+++ WORKING DATA +++
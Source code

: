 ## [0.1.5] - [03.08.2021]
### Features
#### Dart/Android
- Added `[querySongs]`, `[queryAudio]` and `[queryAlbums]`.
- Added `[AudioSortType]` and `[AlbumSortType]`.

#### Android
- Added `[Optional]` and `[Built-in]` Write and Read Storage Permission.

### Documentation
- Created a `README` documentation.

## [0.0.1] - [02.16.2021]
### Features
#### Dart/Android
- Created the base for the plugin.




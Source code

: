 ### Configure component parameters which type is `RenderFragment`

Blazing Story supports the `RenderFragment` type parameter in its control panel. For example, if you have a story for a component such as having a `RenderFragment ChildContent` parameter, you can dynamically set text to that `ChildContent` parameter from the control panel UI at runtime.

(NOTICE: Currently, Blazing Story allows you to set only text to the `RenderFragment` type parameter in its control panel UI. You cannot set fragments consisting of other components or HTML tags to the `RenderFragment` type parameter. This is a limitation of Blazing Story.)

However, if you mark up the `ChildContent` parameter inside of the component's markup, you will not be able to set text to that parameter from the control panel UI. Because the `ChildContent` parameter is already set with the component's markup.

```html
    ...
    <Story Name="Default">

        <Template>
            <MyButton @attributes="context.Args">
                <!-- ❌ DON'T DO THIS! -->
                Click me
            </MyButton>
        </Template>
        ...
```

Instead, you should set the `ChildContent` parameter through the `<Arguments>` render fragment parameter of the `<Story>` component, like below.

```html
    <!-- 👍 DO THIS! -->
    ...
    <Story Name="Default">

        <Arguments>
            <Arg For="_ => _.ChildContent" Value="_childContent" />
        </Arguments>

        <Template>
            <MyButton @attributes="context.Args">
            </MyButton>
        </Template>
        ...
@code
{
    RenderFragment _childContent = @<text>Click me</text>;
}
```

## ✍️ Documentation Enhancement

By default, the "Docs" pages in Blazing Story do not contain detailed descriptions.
+++
+++ WORKING DATA +++
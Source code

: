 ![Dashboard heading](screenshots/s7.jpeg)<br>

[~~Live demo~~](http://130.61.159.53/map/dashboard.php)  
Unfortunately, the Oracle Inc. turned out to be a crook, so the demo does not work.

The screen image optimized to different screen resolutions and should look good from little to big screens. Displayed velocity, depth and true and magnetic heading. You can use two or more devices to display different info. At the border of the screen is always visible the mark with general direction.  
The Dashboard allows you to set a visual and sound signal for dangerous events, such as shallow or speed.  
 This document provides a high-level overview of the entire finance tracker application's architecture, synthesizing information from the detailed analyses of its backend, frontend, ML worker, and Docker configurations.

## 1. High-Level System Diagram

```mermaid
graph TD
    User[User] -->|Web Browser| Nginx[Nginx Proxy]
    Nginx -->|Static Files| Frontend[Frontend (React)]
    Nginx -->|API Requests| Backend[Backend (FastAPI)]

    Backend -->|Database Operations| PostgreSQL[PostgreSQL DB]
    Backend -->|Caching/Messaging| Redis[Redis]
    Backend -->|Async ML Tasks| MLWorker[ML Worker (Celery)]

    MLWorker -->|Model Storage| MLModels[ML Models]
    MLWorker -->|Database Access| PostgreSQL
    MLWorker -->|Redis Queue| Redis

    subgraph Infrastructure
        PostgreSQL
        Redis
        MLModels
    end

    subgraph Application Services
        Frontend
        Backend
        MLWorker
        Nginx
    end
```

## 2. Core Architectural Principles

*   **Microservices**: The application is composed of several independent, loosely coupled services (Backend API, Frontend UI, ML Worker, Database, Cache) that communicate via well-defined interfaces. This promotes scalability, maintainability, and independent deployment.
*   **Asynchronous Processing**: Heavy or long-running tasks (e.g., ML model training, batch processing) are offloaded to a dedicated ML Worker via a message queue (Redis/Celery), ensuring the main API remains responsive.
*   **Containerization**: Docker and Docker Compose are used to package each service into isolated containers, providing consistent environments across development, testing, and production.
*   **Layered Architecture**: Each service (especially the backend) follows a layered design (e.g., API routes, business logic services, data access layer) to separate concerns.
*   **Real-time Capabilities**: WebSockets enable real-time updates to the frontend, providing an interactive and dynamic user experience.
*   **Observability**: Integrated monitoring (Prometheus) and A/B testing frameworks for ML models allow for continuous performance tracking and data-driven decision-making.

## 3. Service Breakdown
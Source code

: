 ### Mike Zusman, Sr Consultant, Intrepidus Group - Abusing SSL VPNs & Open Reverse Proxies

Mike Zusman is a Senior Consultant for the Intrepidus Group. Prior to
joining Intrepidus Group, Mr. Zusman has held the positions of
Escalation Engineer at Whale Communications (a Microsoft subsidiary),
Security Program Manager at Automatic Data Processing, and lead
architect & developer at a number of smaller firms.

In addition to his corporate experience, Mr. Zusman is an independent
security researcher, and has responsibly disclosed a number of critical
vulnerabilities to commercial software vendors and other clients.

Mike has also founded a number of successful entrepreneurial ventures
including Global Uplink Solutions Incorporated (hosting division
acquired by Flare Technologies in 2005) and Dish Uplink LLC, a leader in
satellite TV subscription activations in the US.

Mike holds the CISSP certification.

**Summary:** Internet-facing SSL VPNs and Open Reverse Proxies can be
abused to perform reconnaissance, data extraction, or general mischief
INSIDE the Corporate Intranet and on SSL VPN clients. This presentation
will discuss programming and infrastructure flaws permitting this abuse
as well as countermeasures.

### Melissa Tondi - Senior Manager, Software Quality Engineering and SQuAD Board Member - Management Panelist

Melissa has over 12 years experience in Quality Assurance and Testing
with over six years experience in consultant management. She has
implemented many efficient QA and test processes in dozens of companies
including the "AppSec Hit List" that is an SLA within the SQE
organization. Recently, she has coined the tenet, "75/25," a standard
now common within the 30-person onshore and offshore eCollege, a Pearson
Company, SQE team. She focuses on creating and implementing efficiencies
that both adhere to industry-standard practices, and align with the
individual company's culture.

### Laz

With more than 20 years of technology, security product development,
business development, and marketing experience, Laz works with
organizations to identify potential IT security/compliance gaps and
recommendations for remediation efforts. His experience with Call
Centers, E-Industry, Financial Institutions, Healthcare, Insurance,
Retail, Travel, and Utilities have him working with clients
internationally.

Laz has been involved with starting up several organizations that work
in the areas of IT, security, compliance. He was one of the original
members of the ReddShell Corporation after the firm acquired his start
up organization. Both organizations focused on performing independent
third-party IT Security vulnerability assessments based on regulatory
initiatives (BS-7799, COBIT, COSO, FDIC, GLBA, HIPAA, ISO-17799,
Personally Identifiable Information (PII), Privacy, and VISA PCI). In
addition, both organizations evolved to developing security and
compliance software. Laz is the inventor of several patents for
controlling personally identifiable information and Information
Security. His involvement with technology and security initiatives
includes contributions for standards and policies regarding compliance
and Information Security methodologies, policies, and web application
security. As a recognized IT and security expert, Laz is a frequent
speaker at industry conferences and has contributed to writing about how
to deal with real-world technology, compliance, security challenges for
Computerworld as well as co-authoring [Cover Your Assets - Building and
+++
**WHAT IS NEEDED**
I'd like every line with the string "will" copied from the listing.

**EXPECTED ANSWER**
However, if you mark up the `ChildContent` parameter inside of the component's markup, you will not be able to set text to that parameter from the control panel UI. Because the `ChildContent` parameter is already set with the component's markup.
will discuss programming and infrastructure flaws permitting this abuse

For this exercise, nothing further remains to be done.